The partnership the Alaska Aces unveiled Wednesday, when they announced their affiliation with the NHL's Calgary Flames and American Hockey League's Abbotsford Heat, should bolster on several fronts a franchise that already ranks as a perennial power in the ECHL.
Under the one-year deal, the Aces this upcoming season likely will receive multiple players under contract to either Calgary or Abbotsford. Those additions will almost certainly strengthen Alaska's roster, and they will definitely afford the Aces salary-cap relief.
An NHL- or AHL-contracted player who plays in the ECHL only counts $525 per week against the league's weekly salary cap, which is $12,400 for the first month of the season and $12,000 per week after that. The discounted cap hit -- a maximum 20-player active roster and a weekly cap of $12,000 works out to an average of $600 per player -- will furnish Aces coach Rob Murray some weekly wiggle room.

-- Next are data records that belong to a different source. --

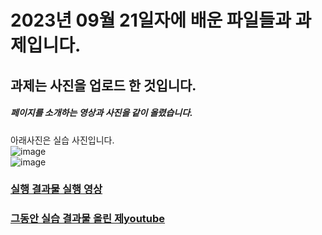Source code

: <h1>2023년 09월 21일자에 배운 파일들과 과제입니다. </h1>
<h2>과제는 사진을 업로드 한 것입니다.</h2>
<h5>페이지를 소개하는 영상과 사진을 같이 올렸습니다.</h5>

아래사진은 실습 사진입니다.
 <br>![image](https://github.com/do04200611/CORODOVA/assets/74278578/08af2403-019d-47cd-a41c-e433283249d7)
 <br> 
 ![image](https://github.com/do04200611/CORODOVA/assets/74278578/c360ebf6-2c9e-4b09-9f8e-3cfab4df907d)



### [실행 결과물 실행 영상](https://github.com/do04200611/CORODOVA/assets/74278578/eafa437d-8088-421f-a7d0-cf7f1bbc591d) <br>
### [그동안 실습 결과물 올린 제youtube](https://www.youtube.com/@user-fe8io4ch7v/featured)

The agreement also means the Aces will send at least four players under ECHL contract to Abbotsford's training camp next month in British Columbia -- Abbotsford is located about an hour's drive from Vancouver. That will give the selected players, yet to be revealed, a chance to compete at a higher level and make an impression on Abbotsford's coaching staff.
Alaska's affiliation with Abbotsford is a geographic fit -- Abbotsbord is the closest to Anchorage of the AHL's 30 franchises.
"These kinds of days are great days for us,'' Aces managing member Terry Parks said at an afternoon press conference at the team's offices.
The Aces' new affiliation marks their first since a five-year association, ending in 2011, with the NHL's St. Louis Blues and the Blues' then-AHL affiliate, the Peoria Rivermen. Alaska has been an independent team the last two seasons and still managed in both campaigns to win the Brabham Cup as ECHL regular-season champions, which gives the Aces an unprecedented three straight Brabhams.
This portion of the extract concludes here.